Förderprogramme zur Beseitigung von Feuchteschäden vergleichen

Investitionszuschuss für Privateigentümer

Alternativ zum genannten Sanierungskredit können Sie als privater Eigentümer auch das KfW-Programm 430 "Energieeffizient Sanieren - Investitionszuschuss" in Anspruch nehmen. Auch hier können Sie einen großen Betrag an Fördergelder beantragen. Bei dieser Fördermöglichkeit erhalten Sie beim Vorliegen der nötigen Voraussetzungen einen Zuschuss von bis zu 30.000 EUR pro Wohnung. Bei dieser Form der Förderung stehen Ihnen Mittel aus dem sogenannten CO2-Gebäudesanierungsprogramm zur Verfügung. Sowie aus dem "Anreizprogramm Energieeffizienz" des Bundesministeriums für Wirtschaft und Energie (BMWi). Fördergelder erhalten Sie hier für Einzelmaßnahmen (wie etwa die Wärmedämmung von Wänden und Dachflächen) oder auch für die Erneuerung beziehungsweise den Einbau einer Lüftungsanlage. Wichtige Maßnahmen also, die nach der Beseitigung eines Feuchteschadens effektiv dafür sorgen, dass ein solcher nicht erneut auftreten kann. Gefördert werden zudem Wiederherstellungs- und Baunebenkosten sowie Aufwendungen für die Beratung und Planung der Schadenbeseitigung und der Gebäudesanierung.

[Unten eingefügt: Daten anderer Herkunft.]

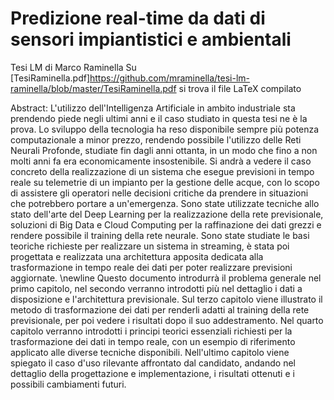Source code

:# Predizione real-time da dati di sensori impiantistici e ambientali
Tesi LM di Marco Raminella
Su [TesiRaminella.pdf]https://github.com/mraminella/tesi-lm-raminella/blob/master/TesiRaminella.pdf si trova il file LaTeX compilato

Abstract:
L'utilizzo dell'Intelligenza Artificiale in ambito industriale sta prendendo piede negli ultimi anni e il caso studiato in questa tesi ne è la prova. Lo sviluppo della tecnologia ha reso disponibile sempre più potenza computazionale a minor prezzo, rendendo possibile l'utilizzo delle Reti Neurali Profonde, studiate fin dagli anni ottanta, in un modo che fino a non molti anni fa era economicamente insostenibile. Si andrà a vedere il caso concreto della realizzazione di un sistema che esegue previsioni in tempo reale su telemetrie di un impianto per la gestione delle acque, con lo scopo di assistere gli operatori nelle decisioni critiche da prendere in situazioni che potrebbero portare a un'emergenza. Sono state utilizzate tecniche allo stato dell'arte del Deep Learning per la realizzazione della rete previsionale, soluzioni di Big Data e Cloud Computing per la raffinazione dei dati grezzi e rendere possibile il training della rete neurale. Sono state studiate le basi teoriche richieste per realizzare un sistema in streaming, è stata poi progettata e realizzata una architettura apposita dedicata alla trasformazione in tempo reale dei dati per poter realizzare previsioni aggiornate.  \newline Questo documento introdurrà il problema generale nel primo capitolo, nel secondo verranno introdotti più nel dettaglio i dati a disposizione e l'architettura previsionale. Sul terzo capitolo viene illustrato il metodo di trasformazione dei dati per renderli adatti al training della rete previsionale, per poi vedere i risultati dopo il suo addestramento. Nel quarto capitolo verranno introdotti i principi teorici essenziali richiesti per la trasformazione dei dati in tempo reale, con un esempio di riferimento applicato alle diverse tecniche disponibili. Nell'ultimo capitolo viene spiegato il caso d'uso rilevante affrontato dal candidato, andando nel dettaglio della progettazione e implementazione, i risultati ottenuti e i possibili cambiamenti futuri.
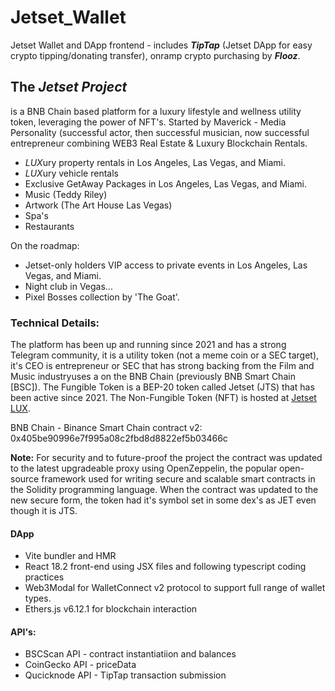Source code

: # Jetset_Wallet
Jetset Wallet and DApp frontend - includes _**TipTap**_ (Jetset DApp for easy crypto tipping/donating transfer), onramp crypto purchasing by _**Flooz**_.

##  The _Jetset Project_ 
is a BNB Chain based platform for a luxury lifestyle and wellness utility token, leveraging the power of NFT's.
Started by Maverick - Media Personality (successful actor, then successful musician, now successful entrepreneur combining WEB3 Real Estate & Luxury Blockchain Rentals.
- *LUX*ury property rentals in Los Angeles, Las Vegas, and Miami.
- *LUX*ury vehicle rentals
- Exclusive GetAway Packages in Los Angeles, Las Vegas, and Miami.
- Music (Teddy Riley)
- Artwork (The Art House Las Vegas)
- Spa's
- Restaurants

On the roadmap:
 - Jetset-only holders VIP access to private events in Los Angeles, Las Vegas, and Miami.
 - Night club in Vegas...
 - Pixel Bosses collection by 'The Goat'.


### Technical Details:
The platform has been up and running since 2021 and has a strong Telegram community, it is a utility token (not a meme coin or a SEC target), it's CEO is entrepreneur or SEC that has strong backing from the Film and Music industryuses a  on the BNB Chain (previously BNB Smart Chain [BSC]).
The Fungible Token is a BEP-20 token called Jetset (JTS) that has been active since 2021.
The Non-Fungible Token (NFT) is hosted at [Jetset LUX](https://jetsetlux.com).

BNB Chain - Binance Smart Chain contract v2: 0x405be90996e7f995a08c2fbd8d8822ef5b03466c

**Note:** For security and to future-proof the project the contract was updated to the latest upgradeable proxy using OpenZeppelin, the popular open-source framework used for writing secure and scalable smart contracts in the Solidity programming language.
When the contract was updated to the new secure form, the token had it's symbol set in some dex's as JET even though it is JTS.


#### DApp
- Vite bundler and HMR
- React 18.2 front-end using JSX files and following typescript coding practices
- Web3Modal for WalletConnect v2 protocol to support full range of wallet types.
- Ethers.js v6.12.1 for blockchain interaction

#### API's:
- BSCScan API - contract instantiatiion and balances
- CoinGecko API - priceData
- Qucicknode API - TipTap transaction submission


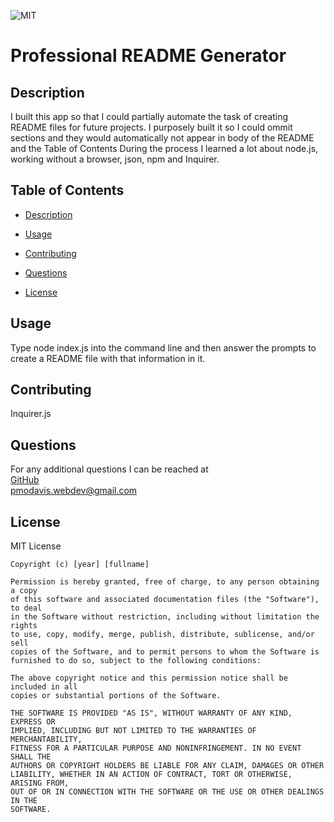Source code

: ![MIT](https://img.shields.io/badge/LICENSE-MIT-green)
# Professional README Generator
## Description
I built this app so that I could partially automate the  task of creating README files for future projects. I purposely built it so I could ommit sections and they would automatically not appear in body of the README and the Table of Contents During the process I learned a lot about node.js, working without a browser, json, npm and Inquirer.    

## Table of Contents
- [Description](#description)

- [Usage](#usage)
- [Contributing](#contributing)

- [Questions](#questions)
- [License](#license)
          

## Usage
Type node index.js into the command line and then answer the prompts to create a README file with that information in it.  
## Contributing
Inquirer.js

## Questions
For any additional questions I can be reached at </br>[GitHub](https://github.com/PeterMoDavis)</br>  pmodavis.webdev@gmail.com

## License
MIT License

    Copyright (c) [year] [fullname]
    
    Permission is hereby granted, free of charge, to any person obtaining a copy
    of this software and associated documentation files (the "Software"), to deal
    in the Software without restriction, including without limitation the rights
    to use, copy, modify, merge, publish, distribute, sublicense, and/or sell
    copies of the Software, and to permit persons to whom the Software is
    furnished to do so, subject to the following conditions:
    
    The above copyright notice and this permission notice shall be included in all
    copies or substantial portions of the Software.
    
    THE SOFTWARE IS PROVIDED "AS IS", WITHOUT WARRANTY OF ANY KIND, EXPRESS OR
    IMPLIED, INCLUDING BUT NOT LIMITED TO THE WARRANTIES OF MERCHANTABILITY,
    FITNESS FOR A PARTICULAR PURPOSE AND NONINFRINGEMENT. IN NO EVENT SHALL THE
    AUTHORS OR COPYRIGHT HOLDERS BE LIABLE FOR ANY CLAIM, DAMAGES OR OTHER
    LIABILITY, WHETHER IN AN ACTION OF CONTRACT, TORT OR OTHERWISE, ARISING FROM,
    OUT OF OR IN CONNECTION WITH THE SOFTWARE OR THE USE OR OTHER DEALINGS IN THE
    SOFTWARE.
          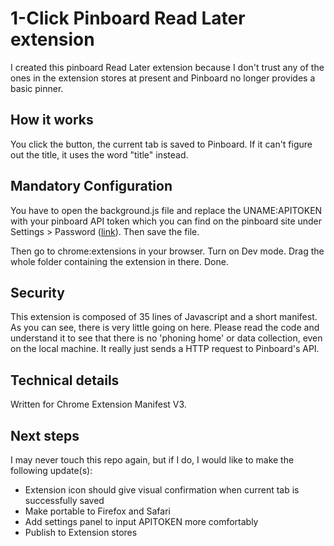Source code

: # 1-Click Pinboard Read Later extension
I created this pinboard Read Later extension because I don't trust any of the ones in the extension stores at present and Pinboard no longer provides a basic pinner.

## How it works
You click the button, the current tab is saved to Pinboard. If it can't figure out the title, it uses the word "title" instead. 

## Mandatory Configuration
You have to open the background.js file and replace the UNAME:APITOKEN with your pinboard API token which you can find on the pinboard site under Settings > Password ([link](https://pinboard.in/settings/password)). Then save the file.

Then go to chrome:extensions in your browser. Turn on Dev mode. Drag the whole folder containing the extension in there. Done.  

## Security
This extension is composed of 35 lines of Javascript and a short manifest. As you can see, there is very little going on here. Please read the code and understand it to see that there is no 'phoning home' or data collection, even on the local machine. It really just sends a HTTP request to Pinboard's API. 

## Technical details
Written for Chrome Extension Manifest V3. 

## Next steps
I may never touch this repo again, but if I do, I would like to make the following update(s):
- Extension icon should give visual confirmation when current tab is successfully saved
- Make portable to Firefox and Safari
- Add settings panel to input APITOKEN more comfortably
- Publish to Extension stores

Fördergelder für die effektive Beseitigung von Feuchteschäden

Fast 1,5 Milliarden Euro Fördergelder im Jahr 2016

Zu den auszuführenden Arbeiten im Rahmen einer energetischen Sanierung gehören die Beseitigung von salzbelastetem Mauerwerk mit wirkungsvollen Sanierputzen. Aber auch eine bausubstanzgerechte Abdichtung und Isolierung sowie die Dämmung von Kellerwänden und -decken. Mitunter macht sich auch eine fachgerechte Bautrocknung erforderlich. Bei diesen Maßnahmen handelt es sich grundsätzlich um Arbeiten mit dem Ziel einer energetischen Sanierung. Weshalb sie in der Regel vom Förderprogramm der KfW umfasst sind. Entsprechende Fördergelder sollten also problemlos zu erhalten sein.

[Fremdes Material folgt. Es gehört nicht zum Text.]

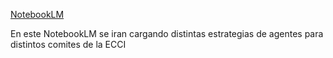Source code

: [NotebookLM](https://notebooklm.google.com/notebook/fd038edd-305b-4479-9885-e18d4e5fd017)

En este NotebookLM se iran cargando distintas estrategias de agentes para distintos comites de la ECCI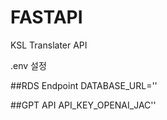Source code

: # FASTAPI
KSL Translater API

.env 설정

##RDS Endpoint
DATABASE_URL=''


##GPT API 
API_KEY_OPENAI_JAC''
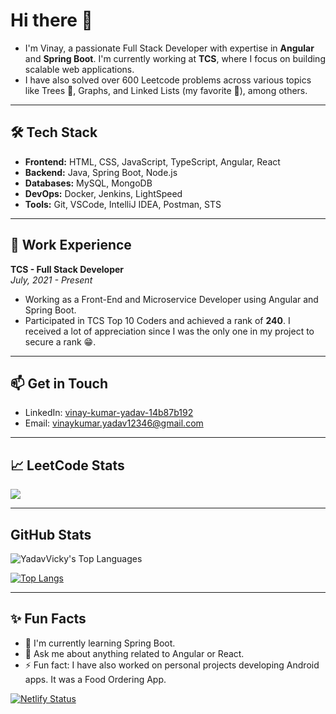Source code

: # Hi there 👋

- I'm Vinay, a passionate Full Stack Developer with expertise in **Angular** and **Spring Boot**. I'm currently working at **TCS**, where I focus on building scalable web applications.
- I have also solved over 600 Leetcode problems across various topics like Trees 🌲, Graphs, and Linked Lists (my favorite 🤩), among others.

---

## 🛠️ Tech Stack

- **Frontend:** HTML, CSS, JavaScript, TypeScript, Angular, React
- **Backend:** Java, Spring Boot, Node.js
- **Databases:** MySQL, MongoDB
- **DevOps:** Docker, Jenkins, LightSpeed
- **Tools:** Git, VSCode, IntelliJ IDEA, Postman, STS

---

## 💼 Work Experience

**TCS - Full Stack Developer**  
*July, 2021 - Present*  
- Working as a Front-End and Microservice Developer using Angular and Spring Boot.
- Participated in TCS Top 10 Coders and achieved a rank of **240**. I received a lot of appreciation since I was the only one in my project to secure a rank 😁.

---

## 📫 Get in Touch

- LinkedIn: [vinay-kumar-yadav-14b87b192](https://www.linkedin.com/in/vinay-kumar-yadav-14b87b192/)
- Email: [vinaykumar.yadav12346@gmail.com](mailto:vinaykumar.yadav12346@gmail.com)

---

## 📈 LeetCode Stats

![](https://leetcard.jacoblin.cool/YadavVicky?ext=heatmap)

---
## GitHub Stats

![YadavVicky's Top Languages](https://github-readme-stats.vercel.app/api/top-langs/?username=YadavVicky&theme=tokyonight&show_icons=true&hide_border=false&layout=compact)

[![Top Langs](https://github-readme-stats.vercel.app/api/top-langs/?username=YadavVicky&layout=donut-vertical)](https://github.com/anuraghazra/github-readme-stats)

---

## ✨ Fun Facts

- 🌱 I'm currently learning Spring Boot.
- 💬 Ask me about anything related to Angular or React.
- ⚡ Fun fact: I have also worked on personal projects developing Android apps. It was a Food Ordering App.


[![Netlify Status](https://api.netlify.com/api/v1/badges/bcc9ae6b-1fc9-4413-9a0e-91994d308b2e/deploy-status)](https://app.netlify.com/sites/vinay-kumar-yadav-portfolio/deploys)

Übrigens: Dass die Fördergelder des KfW, Zuschüsse und Kredite in Sachen Wohnen und Sanieren sehr gefragt sind, zeigen die aktuellen Zahlen für das vergangene Jahr. Im Förderschwerpunkt „Wohnen“ wurden von Januar bis Dezember 2016 bundesweit insgesamt 23.521 Einzelmaßnahmen im Bereich "Energieeffezient Sanieren - Einzelmaßnahmen" bewilligt. Diese Fördergelder haben ein Gesamtvolumen von fast 1,5 Milliarden EUR. Bei den Investitionszuschüssen für Privateigentümer waren es 128.399 Zusagen mit einem Fördergeld-Volumen von 374 Millionen EUR. Eine Menge Geld, welches in vielen Fällen auch und insbesondere dazu beigetragen hat, Feuchteschäden in Wohngebäuden zu beseitigen. Sowie einer Neuentstehung effektiv vorzubeugen. Wie Sie sehen, gibt es viele Fördermöglichkeiten. Beantragen Sie noch heute Ihre Fördergelder zur Sanierung Ihrer Immobilie.